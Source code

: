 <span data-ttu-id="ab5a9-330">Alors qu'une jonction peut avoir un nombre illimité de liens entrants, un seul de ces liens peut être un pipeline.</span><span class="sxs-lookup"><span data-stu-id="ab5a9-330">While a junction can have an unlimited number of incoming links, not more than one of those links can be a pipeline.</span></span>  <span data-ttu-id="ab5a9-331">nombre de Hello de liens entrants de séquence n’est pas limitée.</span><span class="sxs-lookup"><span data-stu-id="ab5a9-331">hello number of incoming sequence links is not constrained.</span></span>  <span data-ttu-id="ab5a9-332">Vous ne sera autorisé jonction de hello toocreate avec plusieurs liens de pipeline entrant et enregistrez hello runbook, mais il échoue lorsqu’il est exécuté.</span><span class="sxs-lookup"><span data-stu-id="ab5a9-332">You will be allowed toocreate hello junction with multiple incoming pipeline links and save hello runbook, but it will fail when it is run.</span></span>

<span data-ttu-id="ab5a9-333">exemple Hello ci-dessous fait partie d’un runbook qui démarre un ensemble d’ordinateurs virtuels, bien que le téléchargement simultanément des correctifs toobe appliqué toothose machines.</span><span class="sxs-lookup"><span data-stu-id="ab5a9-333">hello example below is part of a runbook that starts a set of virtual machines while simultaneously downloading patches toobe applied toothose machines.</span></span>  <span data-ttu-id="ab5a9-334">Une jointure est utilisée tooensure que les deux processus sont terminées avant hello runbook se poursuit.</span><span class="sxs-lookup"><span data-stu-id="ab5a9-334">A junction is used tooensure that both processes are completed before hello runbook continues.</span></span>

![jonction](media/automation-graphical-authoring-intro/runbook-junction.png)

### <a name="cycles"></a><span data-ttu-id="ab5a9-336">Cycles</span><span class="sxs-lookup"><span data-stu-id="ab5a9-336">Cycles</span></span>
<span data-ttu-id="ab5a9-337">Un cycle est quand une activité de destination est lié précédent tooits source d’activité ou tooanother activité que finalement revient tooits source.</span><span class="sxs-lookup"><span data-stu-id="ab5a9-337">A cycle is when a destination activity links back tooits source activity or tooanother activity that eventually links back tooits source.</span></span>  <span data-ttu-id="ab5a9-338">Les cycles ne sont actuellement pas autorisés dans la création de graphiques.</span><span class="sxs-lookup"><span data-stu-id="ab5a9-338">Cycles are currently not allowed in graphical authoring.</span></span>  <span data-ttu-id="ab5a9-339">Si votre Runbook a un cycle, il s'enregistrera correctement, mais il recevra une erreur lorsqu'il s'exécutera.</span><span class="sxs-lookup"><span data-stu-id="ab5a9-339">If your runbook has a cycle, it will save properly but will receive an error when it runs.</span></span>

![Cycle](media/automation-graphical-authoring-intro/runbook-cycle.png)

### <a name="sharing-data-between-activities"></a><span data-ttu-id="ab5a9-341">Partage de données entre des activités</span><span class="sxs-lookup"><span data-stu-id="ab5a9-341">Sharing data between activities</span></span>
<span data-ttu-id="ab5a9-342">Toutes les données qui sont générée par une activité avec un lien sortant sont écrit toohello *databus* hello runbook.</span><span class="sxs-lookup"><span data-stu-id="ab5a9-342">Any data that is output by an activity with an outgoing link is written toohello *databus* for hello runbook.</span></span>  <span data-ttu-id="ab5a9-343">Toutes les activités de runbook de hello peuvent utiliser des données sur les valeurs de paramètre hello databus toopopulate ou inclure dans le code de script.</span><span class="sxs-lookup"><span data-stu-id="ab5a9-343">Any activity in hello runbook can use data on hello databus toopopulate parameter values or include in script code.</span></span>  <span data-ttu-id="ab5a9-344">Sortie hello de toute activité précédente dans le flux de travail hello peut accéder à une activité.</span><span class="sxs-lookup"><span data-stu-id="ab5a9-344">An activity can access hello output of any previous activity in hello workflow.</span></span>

-*-*-

◆ Work item: Take the lines above from the first through the one containing "it is run.</span></span>" and reproduce them exactly; include nothing else.

◆ Reply to the task:
Source code

: <span data-ttu-id="ab5a9-330">Alors qu'une jonction peut avoir un nombre illimité de liens entrants, un seul de ces liens peut être un pipeline.</span><span class="sxs-lookup"><span data-stu-id="ab5a9-330">While a junction can have an unlimited number of incoming links, not more than one of those links can be a pipeline.</span></span>  <span data-ttu-id="ab5a9-331">nombre de Hello de liens entrants de séquence n’est pas limitée.</span><span class="sxs-lookup"><span data-stu-id="ab5a9-331">hello number of incoming sequence links is not constrained.</span></span>  <span data-ttu-id="ab5a9-332">Vous ne sera autorisé jonction de hello toocreate avec plusieurs liens de pipeline entrant et enregistrez hello runbook, mais il échoue lorsqu’il est exécuté.</span><span class="sxs-lookup"><span data-stu-id="ab5a9-332">You will be allowed toocreate hello junction with multiple incoming pipeline links and save hello runbook, but it will fail when it is run.</span></span>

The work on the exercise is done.